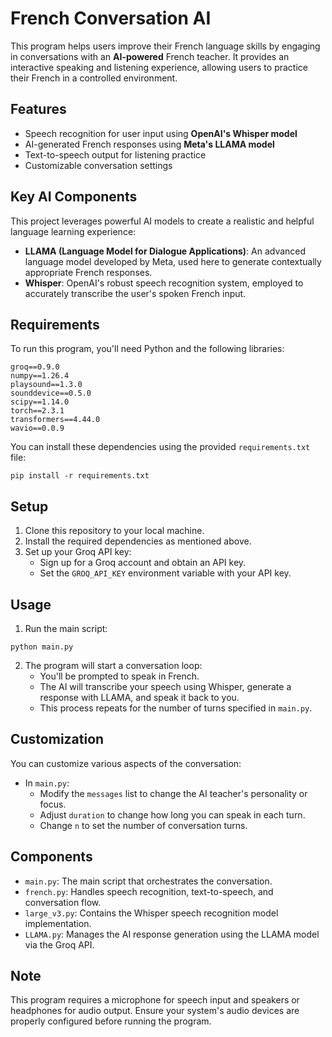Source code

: # French Conversation AI

This program helps users improve their French language skills by engaging in conversations with an **AI-powered** French teacher. It provides an interactive speaking and listening experience, allowing users to practice their French in a controlled environment.

## Features

- Speech recognition for user input using **OpenAI's Whisper model**
- AI-generated French responses using **Meta's LLAMA model**
- Text-to-speech output for listening practice
- Customizable conversation settings

## Key AI Components

This project leverages powerful AI models to create a realistic and helpful language learning experience:

- **LLAMA (Language Model for Dialogue Applications)**: An advanced language model developed by Meta, used here to generate contextually appropriate French responses.
- **Whisper**: OpenAI's robust speech recognition system, employed to accurately transcribe the user's spoken French input.

## Requirements

To run this program, you'll need Python and the following libraries:

```
groq==0.9.0
numpy==1.26.4
playsound==1.3.0
sounddevice==0.5.0
scipy==1.14.0
torch==2.3.1
transformers==4.44.0
wavio==0.0.9
```

You can install these dependencies using the provided `requirements.txt` file:

```
pip install -r requirements.txt
```

## Setup

1. Clone this repository to your local machine.
2. Install the required dependencies as mentioned above.
3. Set up your Groq API key:
   - Sign up for a Groq account and obtain an API key.
   - Set the `GROQ_API_KEY` environment variable with your API key.

## Usage

1. Run the main script:

```
python main.py
```

2. The program will start a conversation loop:
   - You'll be prompted to speak in French.
   - The AI will transcribe your speech using Whisper, generate a response with LLAMA, and speak it back to you.
   - This process repeats for the number of turns specified in `main.py`.

## Customization

You can customize various aspects of the conversation:

- In `main.py`:
  - Modify the `messages` list to change the AI teacher's personality or focus.
  - Adjust `duration` to change how long you can speak in each turn.
  - Change `n` to set the number of conversation turns.

## Components

- `main.py`: The main script that orchestrates the conversation.
- `french.py`: Handles speech recognition, text-to-speech, and conversation flow.
- `large_v3.py`: Contains the Whisper speech recognition model implementation.
- `LLAMA.py`: Manages the AI response generation using the LLAMA model via the Groq API.

## Note

This program requires a microphone for speech input and speakers or headphones for audio output. Ensure your system's audio devices are properly configured before running the program.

━━━━

## Exercise
Go through the data and show every line where "responses" occurs.

## Output
- AI-generated French responses using **Meta's LLAMA model**
- **LLAMA (Language Model for Dialogue Applications)**: An advanced language model developed by Meta, used here to generate contextually appropriate French responses.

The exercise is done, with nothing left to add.